----- SOURCE RECORDS

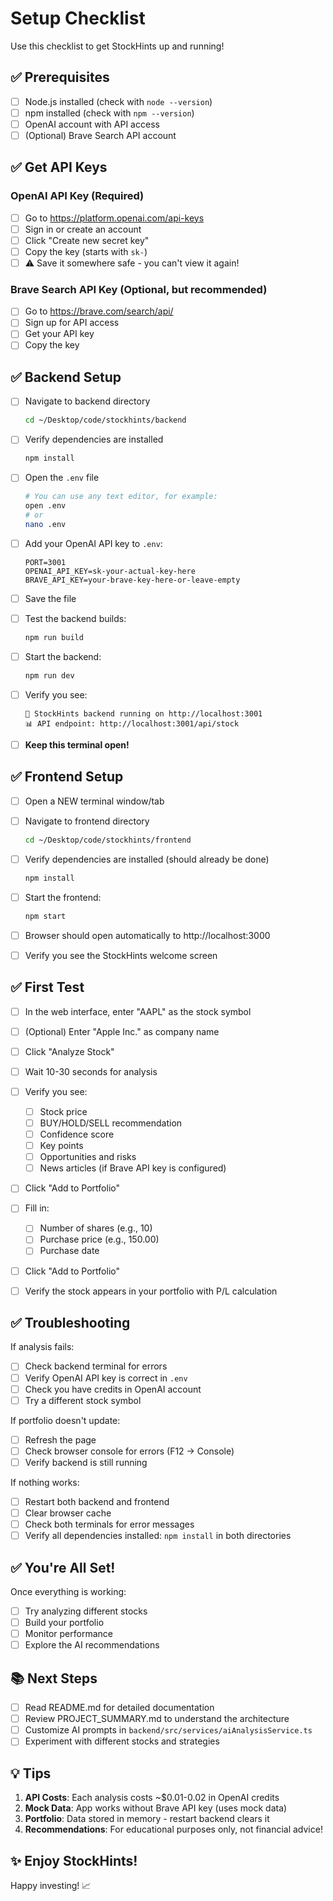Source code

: # Setup Checklist

Use this checklist to get StockHints up and running!

## ✅ Prerequisites

- [ ] Node.js installed (check with `node --version`)
- [ ] npm installed (check with `npm --version`)
- [ ] OpenAI account with API access
- [ ] (Optional) Brave Search API account

## ✅ Get API Keys

### OpenAI API Key (Required)
- [ ] Go to https://platform.openai.com/api-keys
- [ ] Sign in or create an account
- [ ] Click "Create new secret key"
- [ ] Copy the key (starts with `sk-`)
- [ ] ⚠️ Save it somewhere safe - you can't view it again!

### Brave Search API Key (Optional, but recommended)
- [ ] Go to https://brave.com/search/api/
- [ ] Sign up for API access
- [ ] Get your API key
- [ ] Copy the key

## ✅ Backend Setup

- [ ] Navigate to backend directory
  ```bash
  cd ~/Desktop/code/stockhints/backend
  ```

- [ ] Verify dependencies are installed
  ```bash
  npm install
  ```

- [ ] Open the `.env` file
  ```bash
  # You can use any text editor, for example:
  open .env
  # or
  nano .env
  ```

- [ ] Add your OpenAI API key to `.env`:
  ```
  PORT=3001
  OPENAI_API_KEY=sk-your-actual-key-here
  BRAVE_API_KEY=your-brave-key-here-or-leave-empty
  ```

- [ ] Save the file

- [ ] Test the backend builds:
  ```bash
  npm run build
  ```

- [ ] Start the backend:
  ```bash
  npm run dev
  ```

- [ ] Verify you see:
  ```
  🚀 StockHints backend running on http://localhost:3001
  📊 API endpoint: http://localhost:3001/api/stock
  ```

- [ ] **Keep this terminal open!**

## ✅ Frontend Setup

- [ ] Open a NEW terminal window/tab

- [ ] Navigate to frontend directory
  ```bash
  cd ~/Desktop/code/stockhints/frontend
  ```

- [ ] Verify dependencies are installed (should already be done)
  ```bash
  npm install
  ```

- [ ] Start the frontend:
  ```bash
  npm start
  ```

- [ ] Browser should open automatically to http://localhost:3000

- [ ] Verify you see the StockHints welcome screen

## ✅ First Test

- [ ] In the web interface, enter "AAPL" as the stock symbol

- [ ] (Optional) Enter "Apple Inc." as company name

- [ ] Click "Analyze Stock"

- [ ] Wait 10-30 seconds for analysis

- [ ] Verify you see:
  - [ ] Stock price
  - [ ] BUY/HOLD/SELL recommendation
  - [ ] Confidence score
  - [ ] Key points
  - [ ] Opportunities and risks
  - [ ] News articles (if Brave API key is configured)

- [ ] Click "Add to Portfolio"

- [ ] Fill in:
  - [ ] Number of shares (e.g., 10)
  - [ ] Purchase price (e.g., 150.00)
  - [ ] Purchase date

- [ ] Click "Add to Portfolio"

- [ ] Verify the stock appears in your portfolio with P/L calculation

## ✅ Troubleshooting

If analysis fails:
- [ ] Check backend terminal for errors
- [ ] Verify OpenAI API key is correct in `.env`
- [ ] Check you have credits in OpenAI account
- [ ] Try a different stock symbol

If portfolio doesn't update:
- [ ] Refresh the page
- [ ] Check browser console for errors (F12 → Console)
- [ ] Verify backend is still running

If nothing works:
- [ ] Restart both backend and frontend
- [ ] Clear browser cache
- [ ] Check both terminals for error messages
- [ ] Verify all dependencies installed: `npm install` in both directories

## ✅ You're All Set!

Once everything is working:
- [ ] Try analyzing different stocks
- [ ] Build your portfolio
- [ ] Monitor performance
- [ ] Explore the AI recommendations

## 📚 Next Steps

- [ ] Read README.md for detailed documentation
- [ ] Review PROJECT_SUMMARY.md to understand the architecture
- [ ] Customize AI prompts in `backend/src/services/aiAnalysisService.ts`
- [ ] Experiment with different stocks and strategies

## 💡 Tips

1. **API Costs**: Each analysis costs ~$0.01-0.02 in OpenAI credits
2. **Mock Data**: App works without Brave API key (uses mock data)
3. **Portfolio**: Data stored in memory - restart backend clears it
4. **Recommendations**: For educational purposes only, not financial advice!

## ✨ Enjoy StockHints!

Happy investing! 📈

----------

**ACTIVITY:**
Transcribe, exactly and without additions, the lines of the records above, beginning with the line that contains "- [ ] Purchase price (e.g., 150.00)" and ending with the line that contains "- [ ] Check backend terminal for errors", both included.

**ANSWER FOR THIS EXERCISE:**
  - [ ] Purchase price (e.g., 150.00)
  - [ ] Purchase date

- [ ] Click "Add to Portfolio"

- [ ] Verify the stock appears in your portfolio with P/L calculation

## ✅ Troubleshooting

If analysis fails:
- [ ] Check backend terminal for errors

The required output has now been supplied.